- _Task description_: Each line from the one containing "An [article explaining" through the end of the entries below must be output exactly; no other line belongs.

====== Extracted entries

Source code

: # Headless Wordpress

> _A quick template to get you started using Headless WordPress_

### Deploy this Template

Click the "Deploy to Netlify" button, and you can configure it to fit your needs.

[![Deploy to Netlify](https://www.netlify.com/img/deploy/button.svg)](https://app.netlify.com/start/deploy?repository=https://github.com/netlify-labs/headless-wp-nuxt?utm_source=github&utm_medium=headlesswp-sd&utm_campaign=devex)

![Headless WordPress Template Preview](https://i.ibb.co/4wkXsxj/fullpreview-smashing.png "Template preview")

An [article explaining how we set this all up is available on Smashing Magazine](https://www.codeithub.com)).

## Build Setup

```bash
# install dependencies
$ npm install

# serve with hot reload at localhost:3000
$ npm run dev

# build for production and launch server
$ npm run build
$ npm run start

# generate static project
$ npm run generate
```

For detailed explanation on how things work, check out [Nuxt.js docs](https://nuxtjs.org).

============

- _Response area_:
An [article explaining how we set this all up is available on Smashing Magazine](https://www.codeithub.com)).

## Build Setup

```bash
# install dependencies
$ npm install

# serve with hot reload at localhost:3000
$ npm run dev

# build for production and launch server
$ npm run build
$ npm run start

# generate static project
$ npm run generate
```

For detailed explanation on how things work, check out [Nuxt.js docs](https://nuxtjs.org).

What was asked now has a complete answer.